(Records drawn from a dataset)
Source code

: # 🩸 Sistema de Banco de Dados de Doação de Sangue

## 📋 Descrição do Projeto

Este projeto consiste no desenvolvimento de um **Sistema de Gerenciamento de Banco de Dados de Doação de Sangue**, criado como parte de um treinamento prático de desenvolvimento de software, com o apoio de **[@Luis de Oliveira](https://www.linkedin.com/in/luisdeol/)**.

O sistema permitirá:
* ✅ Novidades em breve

- TASK DESCRIPTION
Each line above is to be set down again verbatim.

- ANSWER TO THIS TASK
Source code

: # 🩸 Sistema de Banco de Dados de Doação de Sangue

## 📋 Descrição do Projeto

Este projeto consiste no desenvolvimento de um **Sistema de Gerenciamento de Banco de Dados de Doação de Sangue**, criado como parte de um treinamento prático de desenvolvimento de software, com o apoio de **[@Luis de Oliveira](https://www.linkedin.com/in/luisdeol/)**.

O sistema permitirá:
* ✅ Novidades em breve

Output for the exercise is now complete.